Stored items
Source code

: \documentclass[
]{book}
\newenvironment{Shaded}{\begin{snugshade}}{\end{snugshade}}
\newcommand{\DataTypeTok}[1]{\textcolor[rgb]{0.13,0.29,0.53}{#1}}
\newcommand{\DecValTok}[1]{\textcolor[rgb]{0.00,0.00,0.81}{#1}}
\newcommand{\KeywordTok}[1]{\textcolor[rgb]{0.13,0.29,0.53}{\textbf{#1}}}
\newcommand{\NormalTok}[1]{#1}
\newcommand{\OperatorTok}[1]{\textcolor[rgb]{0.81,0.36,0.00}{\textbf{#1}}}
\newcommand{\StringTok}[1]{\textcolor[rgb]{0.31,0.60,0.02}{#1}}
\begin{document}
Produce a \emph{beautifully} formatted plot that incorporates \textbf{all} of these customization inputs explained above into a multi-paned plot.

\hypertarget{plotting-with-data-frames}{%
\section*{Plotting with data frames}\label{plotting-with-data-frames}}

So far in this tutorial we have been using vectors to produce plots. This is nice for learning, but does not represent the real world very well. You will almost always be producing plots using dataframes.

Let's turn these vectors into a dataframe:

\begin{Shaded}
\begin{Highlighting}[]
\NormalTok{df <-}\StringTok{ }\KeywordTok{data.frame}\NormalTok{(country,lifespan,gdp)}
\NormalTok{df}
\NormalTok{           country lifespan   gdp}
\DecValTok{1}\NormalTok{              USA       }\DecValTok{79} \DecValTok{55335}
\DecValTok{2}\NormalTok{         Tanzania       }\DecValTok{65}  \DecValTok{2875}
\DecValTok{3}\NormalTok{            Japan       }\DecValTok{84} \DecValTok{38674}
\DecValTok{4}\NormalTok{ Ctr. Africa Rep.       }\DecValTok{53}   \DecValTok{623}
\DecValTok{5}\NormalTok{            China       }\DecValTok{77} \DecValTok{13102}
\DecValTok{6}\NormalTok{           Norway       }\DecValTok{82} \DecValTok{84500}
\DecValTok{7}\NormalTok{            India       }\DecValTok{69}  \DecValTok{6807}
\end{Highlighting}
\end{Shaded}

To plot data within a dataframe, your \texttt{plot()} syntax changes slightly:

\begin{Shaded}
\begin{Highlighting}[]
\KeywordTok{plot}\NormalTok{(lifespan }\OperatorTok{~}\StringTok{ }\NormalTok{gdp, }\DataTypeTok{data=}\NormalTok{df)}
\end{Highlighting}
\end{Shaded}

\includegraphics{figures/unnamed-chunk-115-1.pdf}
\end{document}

§ **Aim of the task**
What is needed is every line of the records that contains the word "lifespan".

§ **The completed task**
\NormalTok{df <-}\StringTok{ }\KeywordTok{data.frame}\NormalTok{(country,lifespan,gdp)}
\NormalTok{           country lifespan   gdp}
\KeywordTok{plot}\NormalTok{(lifespan }\OperatorTok{~}\StringTok{ }\NormalTok{gdp, }\DataTypeTok{data=}\NormalTok{df)}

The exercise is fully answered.